# What you should do
Transcribe exactly the line that contains "- **Application**: Áp" and every line below it in the listing, through the last, and no other lines.

# Information supplied
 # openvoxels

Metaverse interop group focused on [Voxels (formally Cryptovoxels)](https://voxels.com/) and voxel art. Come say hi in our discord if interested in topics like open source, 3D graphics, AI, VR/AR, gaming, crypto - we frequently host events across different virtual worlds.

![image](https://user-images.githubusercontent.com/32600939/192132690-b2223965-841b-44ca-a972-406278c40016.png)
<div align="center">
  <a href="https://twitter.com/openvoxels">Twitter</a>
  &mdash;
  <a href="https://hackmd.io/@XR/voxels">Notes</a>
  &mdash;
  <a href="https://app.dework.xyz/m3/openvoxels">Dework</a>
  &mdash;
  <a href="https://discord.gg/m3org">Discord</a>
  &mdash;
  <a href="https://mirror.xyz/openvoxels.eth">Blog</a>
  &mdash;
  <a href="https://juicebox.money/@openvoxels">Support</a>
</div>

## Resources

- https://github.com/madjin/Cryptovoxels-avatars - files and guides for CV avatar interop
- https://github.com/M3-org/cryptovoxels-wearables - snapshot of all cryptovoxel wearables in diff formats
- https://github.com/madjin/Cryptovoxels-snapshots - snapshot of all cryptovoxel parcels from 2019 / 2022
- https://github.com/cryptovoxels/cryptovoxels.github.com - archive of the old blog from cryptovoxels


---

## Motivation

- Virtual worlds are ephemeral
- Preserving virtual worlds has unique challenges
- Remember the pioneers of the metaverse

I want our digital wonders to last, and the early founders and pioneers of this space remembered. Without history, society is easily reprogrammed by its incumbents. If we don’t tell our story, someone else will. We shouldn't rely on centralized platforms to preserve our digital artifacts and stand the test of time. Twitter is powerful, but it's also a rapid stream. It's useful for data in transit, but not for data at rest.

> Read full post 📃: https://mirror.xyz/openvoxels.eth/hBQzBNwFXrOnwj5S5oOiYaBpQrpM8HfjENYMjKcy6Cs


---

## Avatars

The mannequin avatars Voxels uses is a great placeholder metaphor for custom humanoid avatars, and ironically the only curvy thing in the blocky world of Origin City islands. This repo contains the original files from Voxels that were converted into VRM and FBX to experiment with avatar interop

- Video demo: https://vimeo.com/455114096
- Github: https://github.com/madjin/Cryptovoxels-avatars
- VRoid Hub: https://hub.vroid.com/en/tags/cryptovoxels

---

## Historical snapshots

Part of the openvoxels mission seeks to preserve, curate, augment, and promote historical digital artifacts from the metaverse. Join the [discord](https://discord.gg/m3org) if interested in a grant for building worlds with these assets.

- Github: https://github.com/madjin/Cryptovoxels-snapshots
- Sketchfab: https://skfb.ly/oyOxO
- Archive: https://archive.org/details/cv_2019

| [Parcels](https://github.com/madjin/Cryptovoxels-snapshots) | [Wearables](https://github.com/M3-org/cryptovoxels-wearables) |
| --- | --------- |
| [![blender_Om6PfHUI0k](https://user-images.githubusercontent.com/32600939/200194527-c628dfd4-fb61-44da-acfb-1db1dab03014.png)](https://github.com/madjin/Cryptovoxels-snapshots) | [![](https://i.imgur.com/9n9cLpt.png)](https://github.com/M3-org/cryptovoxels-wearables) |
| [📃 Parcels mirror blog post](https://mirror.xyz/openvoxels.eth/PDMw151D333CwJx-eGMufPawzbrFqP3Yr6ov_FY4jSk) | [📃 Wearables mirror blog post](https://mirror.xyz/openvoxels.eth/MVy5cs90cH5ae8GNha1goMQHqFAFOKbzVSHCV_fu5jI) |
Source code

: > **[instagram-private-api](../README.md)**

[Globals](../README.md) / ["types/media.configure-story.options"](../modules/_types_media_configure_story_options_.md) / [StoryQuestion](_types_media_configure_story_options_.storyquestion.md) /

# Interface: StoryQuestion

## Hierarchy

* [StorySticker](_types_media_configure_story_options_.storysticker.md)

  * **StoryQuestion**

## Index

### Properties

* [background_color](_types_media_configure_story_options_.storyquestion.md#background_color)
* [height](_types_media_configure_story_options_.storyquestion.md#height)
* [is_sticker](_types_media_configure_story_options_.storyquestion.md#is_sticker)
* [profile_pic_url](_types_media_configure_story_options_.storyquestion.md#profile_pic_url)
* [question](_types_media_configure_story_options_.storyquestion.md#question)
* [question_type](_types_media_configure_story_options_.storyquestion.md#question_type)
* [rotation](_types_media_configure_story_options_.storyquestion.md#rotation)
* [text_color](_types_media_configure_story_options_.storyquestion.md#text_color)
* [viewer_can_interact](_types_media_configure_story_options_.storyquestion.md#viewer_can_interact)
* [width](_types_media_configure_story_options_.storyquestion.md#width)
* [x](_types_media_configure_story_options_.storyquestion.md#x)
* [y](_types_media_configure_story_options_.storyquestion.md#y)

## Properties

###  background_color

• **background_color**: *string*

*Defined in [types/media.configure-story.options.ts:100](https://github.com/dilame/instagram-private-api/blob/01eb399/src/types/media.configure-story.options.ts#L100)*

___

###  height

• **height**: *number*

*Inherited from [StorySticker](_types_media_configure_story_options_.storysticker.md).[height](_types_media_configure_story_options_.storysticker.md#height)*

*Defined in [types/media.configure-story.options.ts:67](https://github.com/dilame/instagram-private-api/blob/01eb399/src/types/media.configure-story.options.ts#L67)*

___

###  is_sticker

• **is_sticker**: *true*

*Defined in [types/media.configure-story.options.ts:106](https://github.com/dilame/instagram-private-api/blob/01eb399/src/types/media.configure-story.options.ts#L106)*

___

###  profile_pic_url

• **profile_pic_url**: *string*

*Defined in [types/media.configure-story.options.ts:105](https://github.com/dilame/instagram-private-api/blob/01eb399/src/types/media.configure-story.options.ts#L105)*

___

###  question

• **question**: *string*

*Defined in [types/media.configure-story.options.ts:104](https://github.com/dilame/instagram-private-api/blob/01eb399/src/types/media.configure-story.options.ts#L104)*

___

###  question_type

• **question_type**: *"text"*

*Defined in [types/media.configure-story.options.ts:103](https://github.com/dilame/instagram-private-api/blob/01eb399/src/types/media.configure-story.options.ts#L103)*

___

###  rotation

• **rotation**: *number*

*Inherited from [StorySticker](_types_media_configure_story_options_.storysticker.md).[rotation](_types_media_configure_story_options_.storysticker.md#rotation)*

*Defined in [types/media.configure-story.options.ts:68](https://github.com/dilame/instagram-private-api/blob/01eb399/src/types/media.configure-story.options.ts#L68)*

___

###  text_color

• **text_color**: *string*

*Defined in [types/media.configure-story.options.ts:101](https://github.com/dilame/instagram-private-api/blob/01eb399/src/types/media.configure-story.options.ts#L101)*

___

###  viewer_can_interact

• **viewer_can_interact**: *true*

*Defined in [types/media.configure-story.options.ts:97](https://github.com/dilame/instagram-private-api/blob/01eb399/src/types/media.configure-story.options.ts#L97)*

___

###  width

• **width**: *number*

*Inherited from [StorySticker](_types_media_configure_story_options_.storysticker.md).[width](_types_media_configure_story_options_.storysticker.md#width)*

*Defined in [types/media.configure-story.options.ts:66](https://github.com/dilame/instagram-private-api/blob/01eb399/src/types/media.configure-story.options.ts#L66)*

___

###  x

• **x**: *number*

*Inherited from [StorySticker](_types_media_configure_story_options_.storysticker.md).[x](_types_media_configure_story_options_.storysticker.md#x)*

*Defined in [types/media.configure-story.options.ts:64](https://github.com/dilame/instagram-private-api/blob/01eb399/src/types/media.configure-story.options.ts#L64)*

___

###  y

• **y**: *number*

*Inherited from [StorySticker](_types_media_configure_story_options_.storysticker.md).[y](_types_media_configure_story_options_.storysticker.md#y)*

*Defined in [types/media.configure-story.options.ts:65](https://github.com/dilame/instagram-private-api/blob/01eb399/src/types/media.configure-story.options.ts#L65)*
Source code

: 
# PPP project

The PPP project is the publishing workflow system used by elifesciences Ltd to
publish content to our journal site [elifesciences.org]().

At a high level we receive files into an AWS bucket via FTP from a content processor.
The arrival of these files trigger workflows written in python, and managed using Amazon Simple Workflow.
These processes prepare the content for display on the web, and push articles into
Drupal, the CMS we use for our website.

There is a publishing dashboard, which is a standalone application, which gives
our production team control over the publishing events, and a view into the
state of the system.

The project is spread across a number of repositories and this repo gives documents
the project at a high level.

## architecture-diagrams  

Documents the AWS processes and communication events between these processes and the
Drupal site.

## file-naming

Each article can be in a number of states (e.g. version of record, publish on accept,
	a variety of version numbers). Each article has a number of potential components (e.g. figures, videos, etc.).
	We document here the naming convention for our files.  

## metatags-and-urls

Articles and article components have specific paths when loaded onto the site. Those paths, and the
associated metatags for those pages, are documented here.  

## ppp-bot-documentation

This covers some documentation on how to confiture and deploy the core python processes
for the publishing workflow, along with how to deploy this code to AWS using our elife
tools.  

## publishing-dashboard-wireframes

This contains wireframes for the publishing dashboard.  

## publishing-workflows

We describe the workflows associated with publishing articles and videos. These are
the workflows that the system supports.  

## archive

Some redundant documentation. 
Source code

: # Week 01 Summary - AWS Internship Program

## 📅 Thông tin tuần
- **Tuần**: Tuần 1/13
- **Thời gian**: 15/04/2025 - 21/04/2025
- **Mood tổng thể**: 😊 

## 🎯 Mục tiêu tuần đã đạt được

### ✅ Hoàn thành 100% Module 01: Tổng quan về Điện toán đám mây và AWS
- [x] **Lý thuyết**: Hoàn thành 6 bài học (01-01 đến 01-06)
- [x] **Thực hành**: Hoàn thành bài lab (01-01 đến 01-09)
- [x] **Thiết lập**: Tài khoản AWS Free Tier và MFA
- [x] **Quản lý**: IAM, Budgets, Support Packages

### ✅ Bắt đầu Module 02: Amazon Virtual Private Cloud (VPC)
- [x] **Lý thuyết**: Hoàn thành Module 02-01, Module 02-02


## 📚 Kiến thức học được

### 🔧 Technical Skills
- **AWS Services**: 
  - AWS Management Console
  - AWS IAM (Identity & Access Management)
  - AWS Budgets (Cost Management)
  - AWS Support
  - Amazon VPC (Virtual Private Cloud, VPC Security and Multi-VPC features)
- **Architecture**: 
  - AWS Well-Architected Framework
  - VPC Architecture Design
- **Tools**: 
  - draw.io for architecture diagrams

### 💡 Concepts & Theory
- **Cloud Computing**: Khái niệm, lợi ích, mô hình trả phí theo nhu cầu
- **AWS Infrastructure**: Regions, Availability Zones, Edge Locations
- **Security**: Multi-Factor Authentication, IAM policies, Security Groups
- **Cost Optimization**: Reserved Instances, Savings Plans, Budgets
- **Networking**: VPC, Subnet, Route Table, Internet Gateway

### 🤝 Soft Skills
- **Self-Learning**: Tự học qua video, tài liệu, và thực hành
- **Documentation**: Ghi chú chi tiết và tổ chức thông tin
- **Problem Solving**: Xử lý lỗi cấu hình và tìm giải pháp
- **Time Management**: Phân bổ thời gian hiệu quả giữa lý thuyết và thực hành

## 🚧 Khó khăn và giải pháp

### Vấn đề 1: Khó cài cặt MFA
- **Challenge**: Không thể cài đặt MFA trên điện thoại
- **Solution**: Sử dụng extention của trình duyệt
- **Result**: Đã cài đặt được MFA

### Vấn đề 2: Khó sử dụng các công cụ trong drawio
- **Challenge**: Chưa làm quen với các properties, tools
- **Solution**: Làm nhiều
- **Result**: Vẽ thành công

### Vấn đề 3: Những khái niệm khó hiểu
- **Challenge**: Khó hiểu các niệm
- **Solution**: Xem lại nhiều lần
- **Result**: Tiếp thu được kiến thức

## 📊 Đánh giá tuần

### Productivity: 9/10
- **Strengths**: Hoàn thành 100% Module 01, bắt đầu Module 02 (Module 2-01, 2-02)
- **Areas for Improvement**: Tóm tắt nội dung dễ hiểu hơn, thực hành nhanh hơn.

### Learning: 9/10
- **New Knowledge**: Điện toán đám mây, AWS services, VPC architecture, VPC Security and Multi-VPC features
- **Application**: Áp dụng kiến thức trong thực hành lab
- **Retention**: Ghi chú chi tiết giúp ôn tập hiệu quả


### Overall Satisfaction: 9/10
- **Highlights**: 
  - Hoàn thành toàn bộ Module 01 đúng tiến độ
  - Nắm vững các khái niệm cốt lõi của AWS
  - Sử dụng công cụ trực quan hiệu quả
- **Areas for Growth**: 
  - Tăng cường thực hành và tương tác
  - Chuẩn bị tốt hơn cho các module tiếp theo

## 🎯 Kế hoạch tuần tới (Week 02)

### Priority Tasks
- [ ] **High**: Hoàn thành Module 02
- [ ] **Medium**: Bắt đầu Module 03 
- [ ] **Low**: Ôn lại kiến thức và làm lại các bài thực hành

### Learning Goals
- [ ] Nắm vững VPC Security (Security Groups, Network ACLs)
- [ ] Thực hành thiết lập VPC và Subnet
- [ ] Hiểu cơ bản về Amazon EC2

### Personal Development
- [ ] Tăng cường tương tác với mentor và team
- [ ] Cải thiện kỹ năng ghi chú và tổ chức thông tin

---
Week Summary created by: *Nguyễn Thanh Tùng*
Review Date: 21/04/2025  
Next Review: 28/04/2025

# Your solution
- **Application**: Áp dụng kiến thức trong thực hành lab
- **Retention**: Ghi chú chi tiết giúp ôn tập hiệu quả


### Overall Satisfaction: 9/10
- **Highlights**: 
  - Hoàn thành toàn bộ Module 01 đúng tiến độ
  - Nắm vững các khái niệm cốt lõi của AWS
  - Sử dụng công cụ trực quan hiệu quả
- **Areas for Growth**: 
  - Tăng cường thực hành và tương tác
  - Chuẩn bị tốt hơn cho các module tiếp theo

## 🎯 Kế hoạch tuần tới (Week 02)

### Priority Tasks
- [ ] **High**: Hoàn thành Module 02
- [ ] **Medium**: Bắt đầu Module 03 
- [ ] **Low**: Ôn lại kiến thức và làm lại các bài thực hành

### Learning Goals
- [ ] Nắm vững VPC Security (Security Groups, Network ACLs)
- [ ] Thực hành thiết lập VPC và Subnet
- [ ] Hiểu cơ bản về Amazon EC2

### Personal Development
- [ ] Tăng cường tương tác với mentor và team
- [ ] Cải thiện kỹ năng ghi chú và tổ chức thông tin

---
Week Summary created by: *Nguyễn Thanh Tùng*
Review Date: 21/04/2025  
Next Review: 28/04/2025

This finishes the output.